As a small business owner, I have firsthand experience with creating jobs that help to improve our local economy. Today there are many hurdles that must be jumped through for small businesses to receive licenses and permits, many of which inhibit business growth. Eliminating burdensome regulations is key to making it easier for small businesses to flourish.

On a state level, we must make the licensing and permitting process easier and reduce the valuable time spent waiting on the permits to be issued. Through legislation and partnerships with the Georgia Department of Transportation, Secretary of State’s office, and Department of Revenue, we must streamline the licensing and permitting process to help ease the burden on small business owners.


The job market is slowly improving, but there is currently a shortage of skilled workers with abilities to fill these jobs. We must teach practical skill sets in early education and throughout high school to give our children a chance to succeed outside of the typical college trajectory.

We have worked hard to implement College and Career Academies, three of which have been started in my district alone, which have been very successful in developing practical skills including computer science, welding, electrical work, and plumbing among others. These schools help instill confidence in our young people that when they graduate high school, they will have the necessary tools to get a well-paying job that will provide for their families for years to come.

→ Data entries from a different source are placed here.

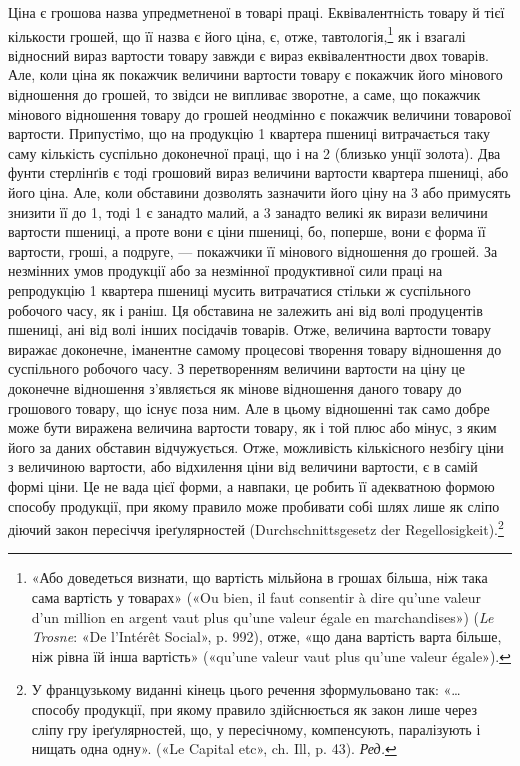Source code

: Ціна є грошова назва упредметненої в товарі праці. Еквівалентність
товару й тієї кількости грошей, що її назва є його ціна, є,
отже, тавтологія,\footnote{
«Або доведеться визнати, що вартість мільйона в грошах більша,
ніж така сама вартість у товарах» («Ou bien, il faut consentir à dire qu’une
valeur d’un million en argent vaut plus qu’une valeur égale en marchandises»)
(\emph{Le Trosne}: «De l’Intérêt Social», p. 992), отже, «що дана вартість варта
більше, ніж рівна їй інша вартість» («qu’une valeur vaut plus qu’une valeur
égale»).
} як і взагалі відносний вираз вартости товару
завжди є вираз еквівалентности двох товарів. Але, коли ціна
як покажчик величини вартости товару є покажчик його мінового
відношення до грошей, то звідси не випливає зворотне,
а саме, що покажчик мінового відношення товару до грошей
неодмінно є покажчик величини товарової вартости. Припустімо,
що на продукцію 1 квартера пшениці витрачається таку саму
кількість суспільно доконечної праці, що і на 2
(близько  унції золота). Два фунти стерлінґів є тоді грошовий
вираз величини вартости квартера пшениці, або його ціна.
Але, коли обставини дозволять зазначити його ціну на 3 або примусять знизити її до 1, тоді
1 є занадто малий, а 3 занадто
великі як вирази величини вартости пшениці, а проте вони є
ціни пшениці, бо, поперше, вони є форма її вартости, гроші, а
подруге, — покажчики її мінового відношення до грошей. За
незмінних умов продукції або за незмінної продуктивної сили
праці на репродукцію 1 квартера пшениці мусить витрачатися
стільки ж суспільного робочого часу, як і раніш. Ця обставина
не залежить ані від волі продуцентів пшениці, ані від волі інших
посідачів товарів. Отже, величина вартости товару виражає доконечне,
іманентне самому процесові творення товару відношення
до суспільного робочого часу. З перетворенням величини вартости
на ціну це доконечне відношення з’являється як мінове
відношення даного товару до грошового товару, що існує поза
ним. Але в цьому відношенні так само добре може бути виражена
величина вартости товару, як і той плюс або мінус, з яким його
за даних обставин відчужується. Отже, можливість кількісного
незбігу ціни з величиною вартости, або відхилення ціни від величини
вартости, є в самій формі ціни. Це не вада цієї форми, а
навпаки, це робить її адекватною формою способу продукції,
при якому правило може пробивати собі шлях лише як сліпо
діючий закон пересіччя іреґулярностей (Durchschnittsgesetz der
Regellosigkeit).\footnote*{
У французькому виданні кінець цього речення зформульовано
так: «\dots{} способу продукції, при якому правило здійснюється як закон
лише через сліпу гру іреґулярностей, що, у пересічному, компенсують,
паралізують і нищать одна одну». («Le Capital etc», ch. Ill, p. 43). \emph{Ред.}
}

Our first priority as legislators when it comes to higher education is preserving the HOPE Scholarship. The HOPE program has benefitted thousands of Georgians with good academic standing to help pay their higher education costs. A growing concern with the sustainability of the HOPE scholarship is the ever-growing cost of higher education. It would be irresponsible of us, as legislators, if we do not attempt to reign in the costs for an individual to go to college.

Student loans have now surpassed credit cards as the highest debt percentage in the United States. We are doing a disservice to our young people for requiring them to take out student loans even if they acquire the HOPE scholarship, graduating with a pile of student debt looming over their heads. This can delay their choice to purchase a home or start a family, which can have long-term effects on an already sluggish economy. Sustaining the HOPE scholarship and reducing the costs of college tuition and housing are some of my top priorities to make higher education more affordable.


Agriculture plays a large role in the Georgia economy, and will continue to be the biggest industry in Georgia. This state is the number one exporter of goods in the country, which is in part due to our agricultural system. Moving forward, I believe we must engage the next generation of farmers in continuing along this path and family tradition of Georgia being one of the largest agricultural growing states in the country. Agriculture is not only our number one industry, but also an important part of the global economy, so we must fight to protect our farmers to keep Georgia on the forefront of agricultural production and exportation.


As citizens of the United States, the right to bear arms is a foundational principle that this country was built on, and I will unwaveringly uphold that right on behalf of American citizens at all costs.


The state of Georgia is fortunate to have Hartsfield-Jackson International Airport, the greatest economic engine in the southeast, and the Port of Savannah, which is a fast-growing entity here in Georgia. The Port of Savannah is quickly becoming one of the largest shipping ports in the country. Due to entities like these, Georgia is a hub for the logistics industry, and with the increase of goods and services manufactured in this state and the massive population growth, our demands on our infrastructure will only increase in the future.

It is key for us to invest in our roads and bridges and ways to better transport goods, services, and even people from point A to point B through transit. I am a proponent of special lanes such as truck lanes or passenger lanes that are built to accommodate certain types of transit. It is important to be proactive and be careful to make the right investments into the transportation and infrastructure in Georgia.


It is important to me for people to hold themselves accountable for their personal choices, be responsible for their actions, and to always look for chances to improve your community. To quote the great Truett Cathy, “Nearly every moment of every day, we have the opportunity to give something to someone else – our time, our love, our resources.”

The best way to inspire other people is by others seeing how you conduct yourself with your family or in the workplace, how you treat those that agree with you, and more importantly those that do not. I always try to abide by the one simple rule: “Treat others the way you would want to be treated.” I believe that showing this example through my family life, my business practices, and the legislation I fight for in the Senate is the best way to inspire others, and I try to uphold these principles every day.